31日は休みの日の高温を風呂敷に包んで持ってきたように、寄り付きを待っていて、ぶちあげた相場である。売り方は、一二の三で、そーれとばかり売り物を出して値を冷やす。

旧穀限月はいうことをきく。さぞ面白かろうと思う。

小豆の叩き売りである。

売っている手亡が高く、買っている小豆がやすいつれなさの切なさの相場かな。

きょうは、もう一月限が登場する。半年むこうの来年の一月に納会する限月だと思うと、なんとなく買ってみたくなる。

安値生まれ、しかも万円割れの値段。

駄目だよ、こんな相場買っても―という声が聞こえないでもないが、いいんだよもうここまで来た以上はと逆らいたくなるのは、曲がってすでに久しいために心もねじれて素直になれないからであろう。

ああ、お気の毒に、みえないのかなこの悪い相場がと、売り方は、あきれるところである。

病膏(こう)肓(こう)に入る。=こうもうではない、こうこうと読む=不治の病気が、もう手のほどこしようのないところまできていることだ。

膏(こう)は胸の上部、肓(こう)は心臓の下。病魔がここに逃げ込めばいかな名医も探し出せないのである。

小豆の買い方は不治の病いである。病魔に取りつかれている。山師は山で果て、川師は川で果つというが、買い屋は買いで滅亡し、売り屋は売りで滅亡す。

それにしても先二本このあたり抵抗がある。

27日付け十勝毎日新聞によれば一面四段見出しで「小豆作りに赤信号。防除方法ない落葉病、多発の兆し」とある。

「この被害発生畑は昨年の同期の調査より多く、今年は前年以上の小豆の畑に落葉病被害が出そう―と道立十勝農試は語っている」。

小豆の落葉病はテンカン病と同じで、あとから気がつく。あとはふかないが、あわをくうことは確かである。
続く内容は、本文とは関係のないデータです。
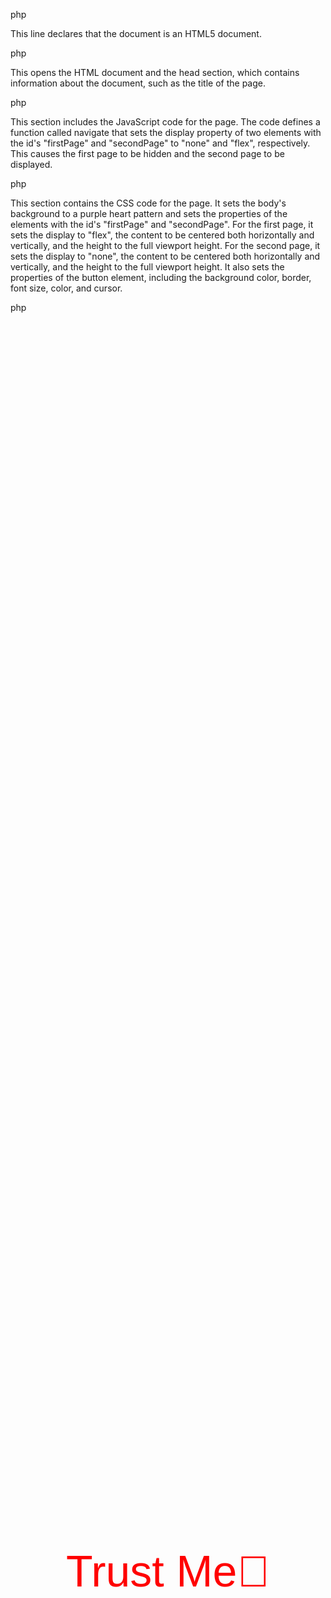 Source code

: php

<!DOCTYPE html>
This line declares that the document is an HTML5 document.

php

<html>
<head>
  <title>Trust Me</title>
This opens the HTML document and the head section, which contains information about the document, such as the title of the page.

php

  <script type="text/javascript">
    function navigate() {
      document.getElementById("firstPage").style.display = "none";
      document.getElementById("secondPage").style.display = "flex";
    }
  </script>
This section includes the JavaScript code for the page. The code defines a function called navigate that sets the display property of two elements with the id's "firstPage" and "secondPage" to "none" and "flex", respectively. This causes the first page to be hidden and the second page to be displayed.

php

  <style>
    body {
      background-image: url(https://i.pinimg.com/originals/df/52/db/df52db29c82e823e2aaca009881c18bb.jpg);
      background-size: contain;
    }
    #firstPage {
      display: flex;
      justify-content: center;
      align-items: center;
      height: 100vh;
    }
    #secondPage {
      display: none;
      justify-content: center;
      align-items: center;
      height: 100vh;
    }
    button {
      background-color: transparent;
      border: none;
      font-size: 70px;
      color: red;
      cursor: pointer;
  </style>
This section contains the CSS code for the page. It sets the body's background to a purple heart pattern and sets the properties of the elements with the id's "firstPage" and "secondPage". For the first page, it sets the display to "flex", the content to be centered both horizontally and vertically, and the height to the full viewport height. For the second page, it sets the display to "none", the content to be centered both horizontally and vertically, and the height to the full viewport height. It also sets the properties of the button element, including the background color, border, font size, color, and cursor.

php

</head>
<body>
  <div id="firstPage">
    <button onclick="navigate()">Trust Me💜</button>
  </div>
This opens the body of the HTML document and creates a div element with the id "firstPage". It contains a button that has the text "Trust Me💜" and triggers the navigate function when it is clicked.

php

  <div id="secondPage">
    <p style="color: Black: font-size: 56px"> I Just Realise. I am slowly falling in love With You💜 <br> and suddenly every love songs were about You🎶<br>love you PREETY CHEEKS😊
     </p>
  </div>
This creates another div element with the id "secondPage" that contains a paragraph of text. The text is displayed in a large font with a black color.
売り安心している市場にとって、あるいはこの落葉病が電撃的ショックをあたえることになる時がくるかもしれない。

●編集部注
ファンダメンタルズが必ずしも実勢相場とリンクしない事はよくある。

最近の白金相場がその典型。世々を経ても変らない相場の真理である。

こおいう時は生き残った人間が勝者になる。